» RECORDS FOR THIS EXERCISE
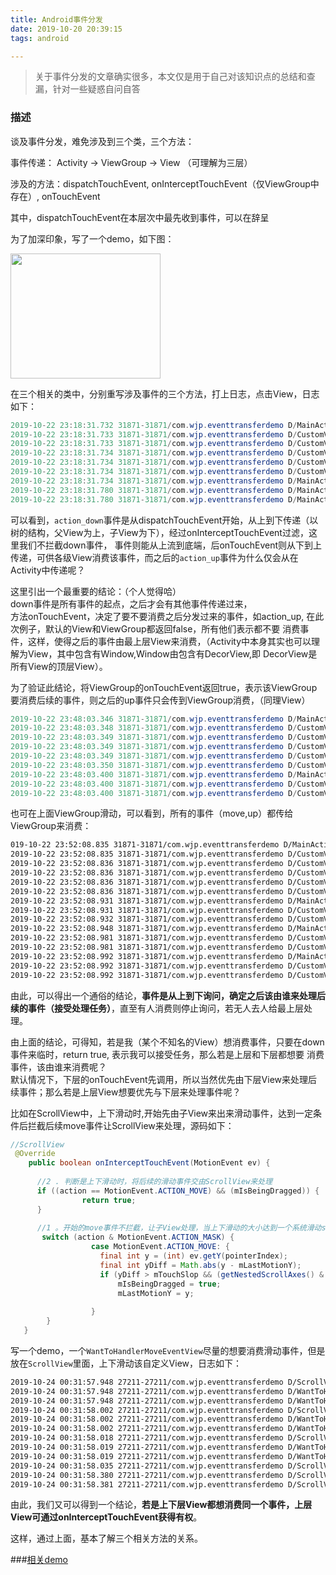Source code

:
 ```yaml
---
title: Android事件分发
date: 2019-10-20 20:39:15
tags: android

---
```



> 关于事件分发的文章确实很多，本文仅是用于自己对该知识点的总结和查漏，针对一些疑惑自问自答


### 描述

谈及事件分发，难免涉及到三个类，三个方法：  

事件传递： Activity -> ViewGroup -> View  （可理解为三层）

涉及的方法：dispatchTouchEvent, onInterceptTouchEvent（仅ViewGroup中存在）, onTouchEvent  

其中，dispatchTouchEvent在本层次中最先收到事件，可以在辞呈


为了加深印象，写了一个demo，如下图：


<img src="/images/eventdemo1.jpg" width="240" height="200" />



在三个相关的类中，分别重写涉及事件的三个方法，打上日志，点击View，日志如下：

```java
2019-10-22 23:18:31.732 31871-31871/com.wjp.eventtransferdemo D/MainActivity: dispatchTouchEvent:down
2019-10-22 23:18:31.733 31871-31871/com.wjp.eventtransferdemo D/CustomViewGroup: dispatchTouchEvent:down
2019-10-22 23:18:31.733 31871-31871/com.wjp.eventtransferdemo D/CustomViewGroup: onInterceptTouchEvent:down
2019-10-22 23:18:31.734 31871-31871/com.wjp.eventtransferdemo D/CustomView: dispatchTouchEvent:down
2019-10-22 23:18:31.734 31871-31871/com.wjp.eventtransferdemo D/CustomView: onTouchEvent:down
2019-10-22 23:18:31.734 31871-31871/com.wjp.eventtransferdemo D/CustomViewGroup: onTouchEvent:down
2019-10-22 23:18:31.734 31871-31871/com.wjp.eventtransferdemo D/MainActivity: onTouchEvent:down
2019-10-22 23:18:31.780 31871-31871/com.wjp.eventtransferdemo D/MainActivity: dispatchTouchEvent:up
2019-10-22 23:18:31.780 31871-31871/com.wjp.eventtransferdemo D/MainActivity: onTouchEvent:up
```

可以看到，`action_down`事件是从dispatchTouchEvent开始，从上到下传递（以树的结构，父View为上，子View为下），经过onInterceptTouchEvent过滤，这里我们不拦截down事件，
事件则能从上流到底端，后onTouchEvent则从下到上传递，可供各级View消费该事件，而之后的`action_up`事件为什么仅会从在Activity中传递呢？

这里引出一个最重要的结论：（个人觉得哈）  
down事件是所有事件的起点，之后才会有其他事件传递过来，   
方法onTouchEvent，决定了要不要消费之后分发过来的事件，如action_up,  在此次例子，默认的View和ViewGroup都返回false，所有他们表示都不要
消费事件，这样，使得之后的事件由最上层View来消费，（Activity中本身其实也可以理解为View，其中包含有Window,Window由包含有DecorView,即
DecorView是所有View的顶层View）。 

为了验证此结论，将ViewGroup的onTouchEvent返回true，表示该ViewGroup要消费后续的事件，则之后的up事件只会传到ViewGroup消费，（同理View）
```java
2019-10-22 23:48:03.346 31871-31871/com.wjp.eventtransferdemo D/MainActivity: dispatchTouchEvent:down
2019-10-22 23:48:03.348 31871-31871/com.wjp.eventtransferdemo D/CustomViewGroup: dispatchTouchEvent:down
2019-10-22 23:48:03.349 31871-31871/com.wjp.eventtransferdemo D/CustomViewGroup: onInterceptTouchEvent:down
2019-10-22 23:48:03.349 31871-31871/com.wjp.eventtransferdemo D/CustomView: dispatchTouchEvent:down
2019-10-22 23:48:03.349 31871-31871/com.wjp.eventtransferdemo D/CustomView: onTouchEvent:down
2019-10-22 23:48:03.350 31871-31871/com.wjp.eventtransferdemo D/CustomViewGroup: onTouchEvent:down
2019-10-22 23:48:03.400 31871-31871/com.wjp.eventtransferdemo D/MainActivity: dispatchTouchEvent:up
2019-10-22 23:48:03.400 31871-31871/com.wjp.eventtransferdemo D/CustomViewGroup: dispatchTouchEvent:up
2019-10-22 23:48:03.400 31871-31871/com.wjp.eventtransferdemo D/CustomViewGroup: onTouchEvent:up    // up事件传给ViewGroup消费
```

也可在上面ViewGroup滑动，可以看到，所有的事件（move,up）都传给ViewGroup来消费：
```xml
019-10-22 23:52:08.835 31871-31871/com.wjp.eventtransferdemo D/MainActivity: dispatchTouchEvent:down
2019-10-22 23:52:08.835 31871-31871/com.wjp.eventtransferdemo D/CustomViewGroup: dispatchTouchEvent:down
2019-10-22 23:52:08.836 31871-31871/com.wjp.eventtransferdemo D/CustomViewGroup: onInterceptTouchEvent:down
2019-10-22 23:52:08.836 31871-31871/com.wjp.eventtransferdemo D/CustomView: dispatchTouchEvent:down
2019-10-22 23:52:08.836 31871-31871/com.wjp.eventtransferdemo D/CustomView: onTouchEvent:down
2019-10-22 23:52:08.836 31871-31871/com.wjp.eventtransferdemo D/CustomViewGroup: onTouchEvent:down  //这里返回true之后，之后的事件都给ViewGroup处理了，同时也不会传给上层（Activity消费了）
2019-10-22 23:52:08.931 31871-31871/com.wjp.eventtransferdemo D/MainActivity: dispatchTouchEvent:move
2019-10-22 23:52:08.931 31871-31871/com.wjp.eventtransferdemo D/CustomViewGroup: dispatchTouchEvent:move
2019-10-22 23:52:08.932 31871-31871/com.wjp.eventtransferdemo D/CustomViewGroup: onTouchEvent:move
2019-10-22 23:52:08.948 31871-31871/com.wjp.eventtransferdemo D/MainActivity: dispatchTouchEvent:move
2019-10-22 23:52:08.981 31871-31871/com.wjp.eventtransferdemo D/CustomViewGroup: dispatchTouchEvent:move
2019-10-22 23:52:08.981 31871-31871/com.wjp.eventtransferdemo D/CustomViewGroup: onTouchEvent:move
2019-10-22 23:52:08.992 31871-31871/com.wjp.eventtransferdemo D/MainActivity: dispatchTouchEvent:up
2019-10-22 23:52:08.992 31871-31871/com.wjp.eventtransferdemo D/CustomViewGroup: dispatchTouchEvent:up
2019-10-22 23:52:08.992 31871-31871/com.wjp.eventtransferdemo D/CustomViewGroup: onTouchEvent:up
```

由此，可以得出一个通俗的结论，**事件是从上到下询问，确定之后该由谁来处理后续的事件（接受处理任务）**，直至有人消费则停止询问，若无人去人给最上层处理。 


由上面的结论，可得知，若是我（某个不知名的View）想消费事件，只要在down事件来临时，return true, 表示我可以接受任务，那么若是上层和下层都想要
消费事件，该由谁来消费呢？  
默认情况下，下层的onTouchEvent先调用，所以当然优先由下层View来处理后续事件；那么若是上层View想要优先与下层来处理事件呢？

比如在ScrollView中，上下滑动时,开始先由子View来出来滑动事件，达到一定条件后拦截后续move事件让ScrollView来处理，源码如下：
```java
//ScrollView
 @Override
    public boolean onInterceptTouchEvent(MotionEvent ev) {
    
      //2 . 判断是上下滑动时，将后续的滑动事件交由ScrollView来处理
      if ((action == MotionEvent.ACTION_MOVE) && (mIsBeingDragged)) {
                return true;
      }
      
      //1 。开始的move事件不拦截，让子View处理，当上下滑动的大小达到一个系统滑动slop值时，（检测到用户是有意上下滑动），将isBeginDraggedd设为true
       switch (action & MotionEvent.ACTION_MASK) {
                  case MotionEvent.ACTION_MOVE: {
                    final int y = (int) ev.getY(pointerIndex);
                    final int yDiff = Math.abs(y - mLastMotionY);
                    if (yDiff > mTouchSlop && (getNestedScrollAxes() & SCROLL_AXIS_VERTICAL) == 0) {
                        mIsBeingDragged = true;
                        mLastMotionY = y;
                  
                  }
        }
   }
```

写一个demo，一个`WantToHandlerMoveEventView`尽量的想要消费滑动事件，但是放在`ScrollView`里面，上下滑动该自定义View，日志如下：  
```xml
2019-10-24 00:31:57.948 27211-27211/com.wjp.eventtransferdemo D/ScrollViewInnerAct: dispatchTouchEvent:down
2019-10-24 00:31:57.948 27211-27211/com.wjp.eventtransferdemo D/WantToHandlerMoveEventView: dispatchTouchEvent:down
2019-10-24 00:31:57.948 27211-27211/com.wjp.eventtransferdemo D/WantToHandlerMoveEventView: onTouchEvent:down
2019-10-24 00:31:58.002 27211-27211/com.wjp.eventtransferdemo D/ScrollViewInnerAct: dispatchTouchEvent:move
2019-10-24 00:31:58.002 27211-27211/com.wjp.eventtransferdemo D/WantToHandlerMoveEventView: dispatchTouchEvent:move
2019-10-24 00:31:58.002 27211-27211/com.wjp.eventtransferdemo D/WantToHandlerMoveEventView: onTouchEvent:move  //开始由该自定View消费该move事件
2019-10-24 00:31:58.018 27211-27211/com.wjp.eventtransferdemo D/ScrollViewInnerAct: dispatchTouchEvent:move
2019-10-24 00:31:58.019 27211-27211/com.wjp.eventtransferdemo D/WantToHandlerMoveEventView: dispatchTouchEvent:cancel
2019-10-24 00:31:58.019 27211-27211/com.wjp.eventtransferdemo D/WantToHandlerMoveEventView: onTouchEvent:cancel
2019-10-24 00:31:58.035 27211-27211/com.wjp.eventtransferdemo D/ScrollViewInnerAct: dispatchTouchEvent:move  //达到一定滑动距离之后，后续滑动事件都由ScrollView来消费了
2019-10-24 00:31:58.380 27211-27211/com.wjp.eventtransferdemo D/ScrollViewInnerAct: dispatchTouchEvent:move
2019-10-24 00:31:58.381 27211-27211/com.wjp.eventtransferdemo D/ScrollViewInnerAct: dispatchTouchEvent:up
```


由此，我们又可以得到一个结论，**若是上下层View都想消费同一个事件，上层View可通过onInterceptTouchEvent获得有权**。   


这样，通过上面，基本了解三个相关方法的关系。   

###[相关demo](https://github.com/wjploop/EventTransferDemo)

» WHAT IS EXPECTED
Output exactly the span of lines from the top of the listing through the line holding "DecorView是所有View的顶层View）。", and leave every picture out.

» ANSWER SECTION
Source code

:
 ```yaml
---
title: Android事件分发
date: 2019-10-20 20:39:15
tags: android

---
```



> 关于事件分发的文章确实很多，本文仅是用于自己对该知识点的总结和查漏，针对一些疑惑自问自答


### 描述

谈及事件分发，难免涉及到三个类，三个方法：  

事件传递： Activity -> ViewGroup -> View  （可理解为三层）

涉及的方法：dispatchTouchEvent, onInterceptTouchEvent（仅ViewGroup中存在）, onTouchEvent  

其中，dispatchTouchEvent在本层次中最先收到事件，可以在辞呈


为了加深印象，写了一个demo，如下图：


<img src="/images/eventdemo1.jpg" width="240" height="200" />



在三个相关的类中，分别重写涉及事件的三个方法，打上日志，点击View，日志如下：

```java
2019-10-22 23:18:31.732 31871-31871/com.wjp.eventtransferdemo D/MainActivity: dispatchTouchEvent:down
2019-10-22 23:18:31.733 31871-31871/com.wjp.eventtransferdemo D/CustomViewGroup: dispatchTouchEvent:down
2019-10-22 23:18:31.733 31871-31871/com.wjp.eventtransferdemo D/CustomViewGroup: onInterceptTouchEvent:down
2019-10-22 23:18:31.734 31871-31871/com.wjp.eventtransferdemo D/CustomView: dispatchTouchEvent:down
2019-10-22 23:18:31.734 31871-31871/com.wjp.eventtransferdemo D/CustomView: onTouchEvent:down
2019-10-22 23:18:31.734 31871-31871/com.wjp.eventtransferdemo D/CustomViewGroup: onTouchEvent:down
2019-10-22 23:18:31.734 31871-31871/com.wjp.eventtransferdemo D/MainActivity: onTouchEvent:down
2019-10-22 23:18:31.780 31871-31871/com.wjp.eventtransferdemo D/MainActivity: dispatchTouchEvent:up
2019-10-22 23:18:31.780 31871-31871/com.wjp.eventtransferdemo D/MainActivity: onTouchEvent:up
```

可以看到，`action_down`事件是从dispatchTouchEvent开始，从上到下传递（以树的结构，父View为上，子View为下），经过onInterceptTouchEvent过滤，这里我们不拦截down事件，
事件则能从上流到底端，后onTouchEvent则从下到上传递，可供各级View消费该事件，而之后的`action_up`事件为什么仅会从在Activity中传递呢？

这里引出一个最重要的结论：（个人觉得哈）  
down事件是所有事件的起点，之后才会有其他事件传递过来，   
方法onTouchEvent，决定了要不要消费之后分发过来的事件，如action_up,  在此次例子，默认的View和ViewGroup都返回false，所有他们表示都不要
消费事件，这样，使得之后的事件由最上层View来消费，（Activity中本身其实也可以理解为View，其中包含有Window,Window由包含有DecorView,即
DecorView是所有View的顶层View）。 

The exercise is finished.